(Dataset records)
====================
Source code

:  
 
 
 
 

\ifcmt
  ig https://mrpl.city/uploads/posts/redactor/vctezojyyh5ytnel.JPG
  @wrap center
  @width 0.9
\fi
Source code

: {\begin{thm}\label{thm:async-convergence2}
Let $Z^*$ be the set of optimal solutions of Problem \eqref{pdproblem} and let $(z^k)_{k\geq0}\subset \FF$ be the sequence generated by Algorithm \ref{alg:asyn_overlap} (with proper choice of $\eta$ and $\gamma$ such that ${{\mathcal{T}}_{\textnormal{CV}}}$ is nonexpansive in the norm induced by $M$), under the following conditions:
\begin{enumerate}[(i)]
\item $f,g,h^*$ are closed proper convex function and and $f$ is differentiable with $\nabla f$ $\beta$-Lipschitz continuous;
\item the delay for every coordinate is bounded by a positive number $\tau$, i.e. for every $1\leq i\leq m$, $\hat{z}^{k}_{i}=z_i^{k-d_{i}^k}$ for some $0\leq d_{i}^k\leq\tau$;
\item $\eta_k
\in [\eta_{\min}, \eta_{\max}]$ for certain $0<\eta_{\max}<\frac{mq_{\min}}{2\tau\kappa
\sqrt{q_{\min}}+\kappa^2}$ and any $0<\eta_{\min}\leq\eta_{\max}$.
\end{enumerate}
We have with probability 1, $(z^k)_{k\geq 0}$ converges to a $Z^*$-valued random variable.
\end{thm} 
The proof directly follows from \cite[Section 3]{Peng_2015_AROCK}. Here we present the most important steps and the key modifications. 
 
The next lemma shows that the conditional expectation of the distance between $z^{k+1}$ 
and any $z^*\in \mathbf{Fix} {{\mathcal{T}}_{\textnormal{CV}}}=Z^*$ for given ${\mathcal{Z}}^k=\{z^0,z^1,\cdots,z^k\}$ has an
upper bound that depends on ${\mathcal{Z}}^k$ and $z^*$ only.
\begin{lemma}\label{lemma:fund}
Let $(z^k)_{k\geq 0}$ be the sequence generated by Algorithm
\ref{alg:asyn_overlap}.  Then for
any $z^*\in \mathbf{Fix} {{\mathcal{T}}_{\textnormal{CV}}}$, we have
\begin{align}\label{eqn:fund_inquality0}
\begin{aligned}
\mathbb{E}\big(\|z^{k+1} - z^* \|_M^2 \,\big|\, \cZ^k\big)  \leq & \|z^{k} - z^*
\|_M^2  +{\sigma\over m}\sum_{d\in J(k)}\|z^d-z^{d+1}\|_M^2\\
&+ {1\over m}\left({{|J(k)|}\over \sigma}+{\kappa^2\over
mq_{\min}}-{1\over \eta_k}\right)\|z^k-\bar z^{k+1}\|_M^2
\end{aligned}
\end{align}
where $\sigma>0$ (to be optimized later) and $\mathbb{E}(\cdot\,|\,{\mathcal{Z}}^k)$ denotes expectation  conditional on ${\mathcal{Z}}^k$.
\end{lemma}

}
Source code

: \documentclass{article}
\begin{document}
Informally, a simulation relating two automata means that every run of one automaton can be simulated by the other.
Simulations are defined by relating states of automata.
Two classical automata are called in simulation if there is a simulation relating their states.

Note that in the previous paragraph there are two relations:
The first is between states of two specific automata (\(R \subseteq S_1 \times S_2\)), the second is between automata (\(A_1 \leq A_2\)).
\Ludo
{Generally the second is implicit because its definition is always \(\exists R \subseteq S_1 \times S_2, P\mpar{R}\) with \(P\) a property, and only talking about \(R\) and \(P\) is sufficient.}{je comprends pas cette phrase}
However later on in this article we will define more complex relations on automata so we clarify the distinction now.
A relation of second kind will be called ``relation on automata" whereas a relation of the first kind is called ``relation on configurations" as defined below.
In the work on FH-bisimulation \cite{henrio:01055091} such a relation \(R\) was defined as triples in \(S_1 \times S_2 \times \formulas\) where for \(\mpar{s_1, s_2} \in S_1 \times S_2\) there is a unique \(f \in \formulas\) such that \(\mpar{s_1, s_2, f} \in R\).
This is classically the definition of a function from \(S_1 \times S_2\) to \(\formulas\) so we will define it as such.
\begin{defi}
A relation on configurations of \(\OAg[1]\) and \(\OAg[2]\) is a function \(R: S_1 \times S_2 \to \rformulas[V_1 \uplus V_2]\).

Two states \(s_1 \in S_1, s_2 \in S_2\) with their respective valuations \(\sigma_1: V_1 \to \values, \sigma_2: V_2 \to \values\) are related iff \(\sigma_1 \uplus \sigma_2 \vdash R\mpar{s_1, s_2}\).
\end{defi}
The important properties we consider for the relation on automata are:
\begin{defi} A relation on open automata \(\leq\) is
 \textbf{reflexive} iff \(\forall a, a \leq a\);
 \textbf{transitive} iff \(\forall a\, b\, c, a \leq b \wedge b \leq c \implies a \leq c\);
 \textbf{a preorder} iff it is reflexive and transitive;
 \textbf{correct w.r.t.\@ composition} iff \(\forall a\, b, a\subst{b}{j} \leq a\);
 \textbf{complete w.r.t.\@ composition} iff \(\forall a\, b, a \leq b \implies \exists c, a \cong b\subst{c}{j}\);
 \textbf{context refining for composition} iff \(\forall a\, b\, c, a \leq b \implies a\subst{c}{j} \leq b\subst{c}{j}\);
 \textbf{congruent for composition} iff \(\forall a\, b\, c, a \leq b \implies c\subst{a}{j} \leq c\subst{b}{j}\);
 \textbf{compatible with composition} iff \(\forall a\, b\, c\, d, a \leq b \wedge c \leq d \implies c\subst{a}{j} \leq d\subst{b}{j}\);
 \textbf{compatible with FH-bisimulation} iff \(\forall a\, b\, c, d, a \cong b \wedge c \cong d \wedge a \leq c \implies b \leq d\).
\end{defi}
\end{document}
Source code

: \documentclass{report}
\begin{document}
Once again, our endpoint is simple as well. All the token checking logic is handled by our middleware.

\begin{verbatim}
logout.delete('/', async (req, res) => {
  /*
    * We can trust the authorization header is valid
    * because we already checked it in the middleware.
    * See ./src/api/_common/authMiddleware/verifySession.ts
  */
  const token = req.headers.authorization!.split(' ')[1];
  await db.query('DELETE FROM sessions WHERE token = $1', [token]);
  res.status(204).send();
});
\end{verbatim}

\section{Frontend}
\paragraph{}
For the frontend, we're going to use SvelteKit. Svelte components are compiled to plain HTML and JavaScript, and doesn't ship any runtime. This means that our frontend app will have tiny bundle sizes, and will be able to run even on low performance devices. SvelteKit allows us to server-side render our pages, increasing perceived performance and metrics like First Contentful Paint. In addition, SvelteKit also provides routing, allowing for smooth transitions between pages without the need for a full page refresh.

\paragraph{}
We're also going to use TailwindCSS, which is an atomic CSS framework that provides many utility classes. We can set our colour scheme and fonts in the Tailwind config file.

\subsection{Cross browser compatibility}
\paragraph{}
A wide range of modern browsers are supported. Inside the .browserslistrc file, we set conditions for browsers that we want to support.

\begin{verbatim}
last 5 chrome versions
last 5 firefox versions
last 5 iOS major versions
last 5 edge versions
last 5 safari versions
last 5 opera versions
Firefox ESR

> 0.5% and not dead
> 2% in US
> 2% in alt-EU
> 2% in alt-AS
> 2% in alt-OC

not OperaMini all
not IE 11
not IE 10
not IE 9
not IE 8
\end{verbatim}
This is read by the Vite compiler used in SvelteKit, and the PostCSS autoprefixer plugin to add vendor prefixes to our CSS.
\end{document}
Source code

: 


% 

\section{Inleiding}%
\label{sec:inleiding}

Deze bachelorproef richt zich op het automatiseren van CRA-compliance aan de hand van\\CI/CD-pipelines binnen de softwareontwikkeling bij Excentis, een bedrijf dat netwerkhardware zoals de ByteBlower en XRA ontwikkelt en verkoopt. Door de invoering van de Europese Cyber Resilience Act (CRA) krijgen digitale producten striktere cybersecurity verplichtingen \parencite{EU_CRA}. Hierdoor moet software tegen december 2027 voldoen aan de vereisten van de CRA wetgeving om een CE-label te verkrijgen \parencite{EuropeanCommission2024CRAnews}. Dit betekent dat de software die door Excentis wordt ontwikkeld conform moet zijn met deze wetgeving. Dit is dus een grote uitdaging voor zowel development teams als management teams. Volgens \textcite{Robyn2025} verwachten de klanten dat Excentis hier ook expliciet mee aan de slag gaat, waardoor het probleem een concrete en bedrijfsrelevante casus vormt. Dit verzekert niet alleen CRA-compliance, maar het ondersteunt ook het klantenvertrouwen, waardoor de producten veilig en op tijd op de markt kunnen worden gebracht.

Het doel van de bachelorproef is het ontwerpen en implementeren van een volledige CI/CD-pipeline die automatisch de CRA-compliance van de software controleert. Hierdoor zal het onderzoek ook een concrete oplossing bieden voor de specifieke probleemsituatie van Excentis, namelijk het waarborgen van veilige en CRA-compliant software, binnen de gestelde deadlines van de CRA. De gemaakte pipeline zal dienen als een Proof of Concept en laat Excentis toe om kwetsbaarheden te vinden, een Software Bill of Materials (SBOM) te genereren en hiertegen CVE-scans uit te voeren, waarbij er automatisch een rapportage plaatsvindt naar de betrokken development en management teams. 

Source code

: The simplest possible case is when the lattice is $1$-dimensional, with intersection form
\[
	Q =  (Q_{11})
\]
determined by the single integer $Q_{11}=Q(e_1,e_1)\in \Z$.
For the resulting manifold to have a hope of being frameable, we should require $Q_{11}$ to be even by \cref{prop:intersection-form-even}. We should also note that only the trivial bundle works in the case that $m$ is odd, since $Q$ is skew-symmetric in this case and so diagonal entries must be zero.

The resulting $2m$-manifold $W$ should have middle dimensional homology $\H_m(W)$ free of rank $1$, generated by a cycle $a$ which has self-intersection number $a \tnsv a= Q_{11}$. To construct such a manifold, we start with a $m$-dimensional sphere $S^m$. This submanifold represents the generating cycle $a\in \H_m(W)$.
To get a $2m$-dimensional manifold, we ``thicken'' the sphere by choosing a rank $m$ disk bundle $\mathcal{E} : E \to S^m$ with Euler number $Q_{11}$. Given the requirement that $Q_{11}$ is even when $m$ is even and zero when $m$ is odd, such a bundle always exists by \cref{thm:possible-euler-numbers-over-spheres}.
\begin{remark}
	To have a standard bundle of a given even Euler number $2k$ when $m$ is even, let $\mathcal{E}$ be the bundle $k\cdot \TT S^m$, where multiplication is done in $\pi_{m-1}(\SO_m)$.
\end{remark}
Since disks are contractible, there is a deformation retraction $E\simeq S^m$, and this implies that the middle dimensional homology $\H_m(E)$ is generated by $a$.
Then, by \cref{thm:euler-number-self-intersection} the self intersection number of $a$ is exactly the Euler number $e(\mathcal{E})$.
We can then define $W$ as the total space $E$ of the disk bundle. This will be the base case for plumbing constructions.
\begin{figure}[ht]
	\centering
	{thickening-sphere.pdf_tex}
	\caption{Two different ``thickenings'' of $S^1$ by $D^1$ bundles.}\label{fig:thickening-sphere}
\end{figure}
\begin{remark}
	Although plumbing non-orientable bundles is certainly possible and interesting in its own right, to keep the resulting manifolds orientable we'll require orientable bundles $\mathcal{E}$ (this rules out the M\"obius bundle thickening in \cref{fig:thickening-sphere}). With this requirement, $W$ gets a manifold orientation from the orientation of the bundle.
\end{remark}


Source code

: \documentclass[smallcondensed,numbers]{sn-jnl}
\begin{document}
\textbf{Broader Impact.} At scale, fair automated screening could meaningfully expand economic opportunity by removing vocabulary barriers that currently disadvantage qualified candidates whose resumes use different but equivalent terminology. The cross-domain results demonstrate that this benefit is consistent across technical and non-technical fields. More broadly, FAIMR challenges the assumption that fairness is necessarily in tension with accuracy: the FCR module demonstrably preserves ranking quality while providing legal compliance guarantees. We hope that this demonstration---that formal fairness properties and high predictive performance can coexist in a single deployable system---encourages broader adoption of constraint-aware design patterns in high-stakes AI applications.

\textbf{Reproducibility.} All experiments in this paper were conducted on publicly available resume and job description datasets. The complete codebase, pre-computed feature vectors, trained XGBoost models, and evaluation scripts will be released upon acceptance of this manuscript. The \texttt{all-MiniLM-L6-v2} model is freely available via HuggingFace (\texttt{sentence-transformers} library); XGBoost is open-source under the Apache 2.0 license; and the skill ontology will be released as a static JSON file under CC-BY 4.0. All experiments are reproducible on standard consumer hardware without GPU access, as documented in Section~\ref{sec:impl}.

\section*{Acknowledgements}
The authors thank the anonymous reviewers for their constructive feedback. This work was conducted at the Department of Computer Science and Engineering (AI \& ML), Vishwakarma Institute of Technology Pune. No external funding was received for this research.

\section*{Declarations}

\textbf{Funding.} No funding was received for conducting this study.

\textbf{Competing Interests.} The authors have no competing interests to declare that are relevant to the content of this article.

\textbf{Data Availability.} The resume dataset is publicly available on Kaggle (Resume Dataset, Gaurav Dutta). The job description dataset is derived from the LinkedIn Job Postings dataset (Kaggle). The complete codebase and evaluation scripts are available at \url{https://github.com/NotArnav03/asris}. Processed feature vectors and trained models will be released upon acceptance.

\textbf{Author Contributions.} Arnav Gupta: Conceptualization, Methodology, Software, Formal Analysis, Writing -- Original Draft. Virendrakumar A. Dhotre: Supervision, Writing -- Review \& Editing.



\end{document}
====================
WORK INSTRUCTION
Please retype the data exactly as it stands, from its first line down to the line that contains "f$ $\beta$-Lipschitz continuous;", then stop.

YOUR RESPONSE
Source code

:  
 
 
 
 

\ifcmt
  ig https://mrpl.city/uploads/posts/redactor/vctezojyyh5ytnel.JPG
  @wrap center
  @width 0.9
\fi
Source code

: {\begin{thm}\label{thm:async-convergence2}
Let $Z^*$ be the set of optimal solutions of Problem \eqref{pdproblem} and let $(z^k)_{k\geq0}\subset \FF$ be the sequence generated by Algorithm \ref{alg:asyn_overlap} (with proper choice of $\eta$ and $\gamma$ such that ${{\mathcal{T}}_{\textnormal{CV}}}$ is nonexpansive in the norm induced by $M$), under the following conditions:
\begin{enumerate}[(i)]
\item $f,g,h^*$ are closed proper convex function and and $f$ is differentiable with $\nabla f$ $\beta$-Lipschitz continuous;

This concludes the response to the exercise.